### WHAT TO DO
Exactly the lines from the beginning of the records below through the line with "self.head = prev" must be given again, without pictures.

⟨

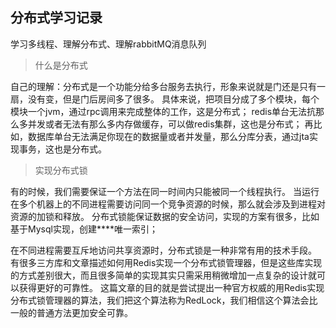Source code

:##  分布式学习记录

学习多线程、理解分布式、理解rabbitMQ消息队列

> 什么是分布式

自己的理解：分布式是一个功能分给多台服务去执行，形象来说就是门还是只有一扇，没有变，但是门后房间多了很多。
具体来说，把项目分成了多个模块，每个模块一个jvm，通过rpc调用来完成整体的工作，这是分布式；
redis单台无法抗那么多并发或者无法有那么多内存做缓存，可以做redis集群，这也是分布式；
再比如，数据库单台无法满足你现在的数据量或者并发量，那么分库分表，通过jta实现事务，这也是分布式。


> 实现分布式锁

有的时候，我们需要保证一个方法在同一时间内只能被同一个线程执行。
当运行在多个机器上的不同进程需要访问同一个竞争资源的时候，那么就会涉及到进程对资源的加锁和释放。
分布式锁能保证数据的安全访问，实现的方案有很多，比如基于Mysql实现，创建****唯一索引；

在不同进程需要互斥地访问共享资源时，分布式锁是一种非常有用的技术手段。 
有很多三方库和文章描述如何用Redis实现一个分布式锁管理器，但是这些库实现的方式差别很大，而且很多简单的实现其实只需采用稍微增加一点复杂的设计就可以获得更好的可靠性。
这篇文章的目的就是尝试提出一种官方权威的用Redis实现分布式锁管理器的算法，我们把这个算法称为RedLock，我们相信这个算法会比一般的普通方法更加安全可靠。
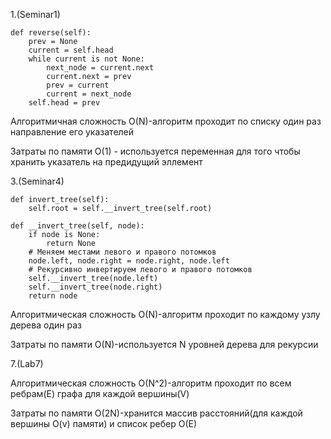 1.(Seminar1)

    def reverse(self):
        prev = None
        current = self.head
        while current is not None:
            next_node = current.next
            current.next = prev
            prev = current
            current = next_node
        self.head = prev

Алгоритмичная сложность O(N)-алгоритм проходит по списку один раз направление его указателей

Затраты по памяти O(1) - используется переменная для того чтобы хранить указатель на предидущий эллемент


3.(Seminar4)

    def invert_tree(self):
        self.root = self.__invert_tree(self.root)
    
    def __invert_tree(self, node):
        if node is None:
            return None
        # Меняем местами левого и правого потомков
        node.left, node.right = node.right, node.left
        # Рекурсивно инвертируем левого и правого потомков
        self.__invert_tree(node.left)
        self.__invert_tree(node.right)
        return node

Алгоритмическая сложность O(N)-алгоритм проходит по каждому узлу дерева один раз

Затраты по памяти O(N)-используется N уровней дерева для рекурсии

7.(Lab7)

Алгоритмическая сложность O(N^2)-алгоритм проходит по всем ребрам(E) графа для каждой вершины(V)

Затраты по памяти O(2N)-хранится массив расстояний(для каждой вершины O(v) памяти) и список ребер O(E)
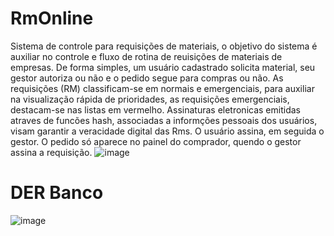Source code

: # RmOnline
Sistema de controle para requisições de materiais, o objetivo do sistema é auxiliar no controle e fluxo de rotina de reuisições de materiais de empresas. De forma simples, um usuário cadastrado solicita material, seu gestor autoriza ou não e o pedido segue para compras ou não.
As requisições (RM) classificam-se em normais e emergenciais, para auxiliar na visualização rápida de prioridades, as requisições emergenciais, destacam-se nas listas em vermelho.
Assinaturas eletronicas emitidas atraves de funcões hash, associadas a informções pessoais dos usuários, visam garantir a veracidade digital das Rms. O usuário assina, em seguida o gestor. O pedido só aparece no painel do comprador, quendo o gestor assina a requisição.
![image](https://user-images.githubusercontent.com/55721262/175832556-45f66a68-6efe-4b12-8348-7dfc18bc3ecb.png)

# DER Banco
![image](https://user-images.githubusercontent.com/55721262/175832232-8abddc18-20db-4902-97c9-9c92e5b0106c.png)
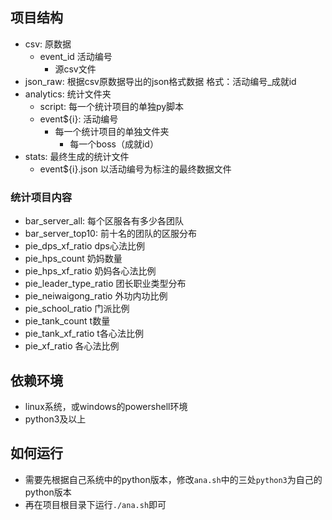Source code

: <!-- 1. 总览：根据当前活动全部数据生成
a.提交成绩总数，各个服的提交数（可看出活跃度）
b.根据status排查出来的外挂或各种代打情况比例

2. 100强成绩分析
a.每个boss的100强各个区服的总数，求出最多的前3和垫底的2

3. 100强职业分析：
a.职业比例
b.心法比例
c.奶妈各个比例
d.MT各个比例
e.DPS各心法比例
f.外攻内攻比例 -->

## 项目结构
- csv: 原数据
    - event_id 活动编号
        - 源csv文件
- json_raw: 根据csv原数据导出的json格式数据 格式：活动编号_成就id
- analytics: 统计文件夹
    - script: 每一个统计项目的单独py脚本
    - event${i}: 活动编号
        - 每一个统计项目的单独文件夹
            - 每一个boss（成就id）
- stats: 最终生成的统计文件
    - event${i}.json 以活动编号为标注的最终数据文件

### 统计项目内容
- bar_server_all: 每个区服各有多少各团队
- bar_server_top10: 前十名的团队的区服分布
- pie_dps_xf_ratio dps心法比例
- pie_hps_count 奶妈数量
- pie_hps_xf_ratio 奶妈各心法比例
- pie_leader_type_ratio 团长职业类型分布
- pie_neiwaigong_ratio 外功内功比例
- pie_school_ratio 门派比例
- pie_tank_count t数量
- pie_tank_xf_ratio t各心法比例
- pie_xf_ratio 各心法比例

## 依赖环境
- linux系统，或windows的powershell环境
- python3及以上

## 如何运行
- 需要先根据自己系统中的python版本，修改`ana.sh`中的三处`python3`为自己的python版本
- 再在项目根目录下运行`./ana.sh`即可
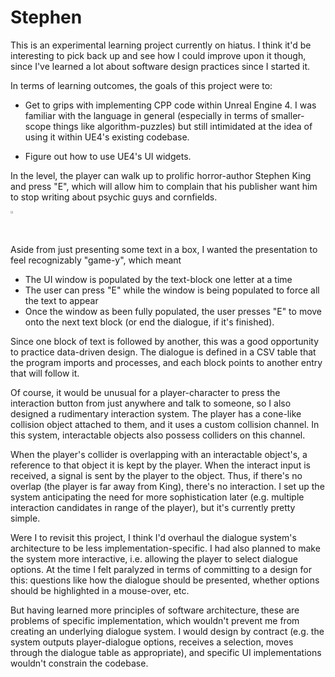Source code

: # Stephen

This is an experimental learning project currently on hiatus. I think it'd be interesting to pick back up and see how I could improve upon it though, since I've learned a lot about software design practices since I started it.

In terms of learning outcomes, the goals of this project were to:

* Get to grips with implementing CPP code within Unreal Engine 4. I was familiar with the language in general (especially in terms of smaller-scope things like algorithm-puzzles) but still intimidated at the idea of using it within UE4's existing codebase.

* Figure out how to use UE4's UI widgets.

In the level, the player can walk up to prolific horror-author Stephen King and press "E", which will allow him to complain that his publisher want him to stop writing about psychic guys and cornfields.

<img src="https://user-images.githubusercontent.com/30654622/219537175-0611992e-99c5-49cd-9bf5-e0cacee73532.mp4" width="1%" height="1%">




Aside from just presenting some text in a box, I wanted the presentation to feel recognizably "game-y", which meant

* The UI window is populated by the text-block one letter at a time
* The user can press "E" while the window is being populated to force all the text to appear
* Once the window as been fully populated, the user presses "E" to move onto the next text block (or end the dialogue, if it's finished).

Since one block of text is followed by another, this was a good opportunity to practice data-driven design. The dialogue is defined in a CSV table that the program imports and processes, and each block points to another entry that will follow it.

Of course, it would be unusual for a player-character to press the interaction button from just anywhere and talk to someone, so I also designed a rudimentary interaction system. The player has a cone-like collision object attached to them, and it uses a custom collision channel. In this system, interactable objects also possess colliders on this channel. 

When the player's collider is overlapping with an interactable object's, a reference to that object it is kept by the player. When the interact input is received, a signal is sent by the player to the object. Thus, if there's no overlap (the player is far away from King), there's no interaction. I set up the system anticipating the need for more sophistication later (e.g. multiple interaction candidates in range of the player), but it's currently pretty simple.

Were I to revisit this project, I think I'd overhaul the dialogue system's architecture to be less implementation-specific. I had also planned to make the system more interactive, i.e. allowing the player to select dialogue options. At the time I felt paralyzed in terms of committing to a design for this: questions like how the dialogue should be presented, whether options should be highlighted in a mouse-over, etc. 

But having learned more principles of software architecture, these are problems of specific implementation, which wouldn't prevent me from creating an underlying dialogue system. I would design by contract (e.g. the system outputs player-dialogue options, receives a selection, moves through the dialogue table as appropriate), and specific UI implementations wouldn't constrain the codebase.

⟩

### EXERCISE ANSWER
Source code

:##  分布式学习记录

学习多线程、理解分布式、理解rabbitMQ消息队列

> 什么是分布式

自己的理解：分布式是一个功能分给多台服务去执行，形象来说就是门还是只有一扇，没有变，但是门后房间多了很多。
具体来说，把项目分成了多个模块，每个模块一个jvm，通过rpc调用来完成整体的工作，这是分布式；
redis单台无法抗那么多并发或者无法有那么多内存做缓存，可以做redis集群，这也是分布式；
再比如，数据库单台无法满足你现在的数据量或者并发量，那么分库分表，通过jta实现事务，这也是分布式。


> 实现分布式锁

有的时候，我们需要保证一个方法在同一时间内只能被同一个线程执行。
当运行在多个机器上的不同进程需要访问同一个竞争资源的时候，那么就会涉及到进程对资源的加锁和释放。
分布式锁能保证数据的安全访问，实现的方案有很多，比如基于Mysql实现，创建****唯一索引；

在不同进程需要互斥地访问共享资源时，分布式锁是一种非常有用的技术手段。 
有很多三方库和文章描述如何用Redis实现一个分布式锁管理器，但是这些库实现的方式差别很大，而且很多简单的实现其实只需采用稍微增加一点复杂的设计就可以获得更好的可靠性。
这篇文章的目的就是尝试提出一种官方权威的用Redis实现分布式锁管理器的算法，我们把这个算法称为RedLock，我们相信这个算法会比一般的普通方法更加安全可靠。
 1.(Seminar1)

    def reverse(self):
        prev = None
        current = self.head
        while current is not None:
            next_node = current.next
            current.next = prev
            prev = current
            current = next_node
        self.head = prev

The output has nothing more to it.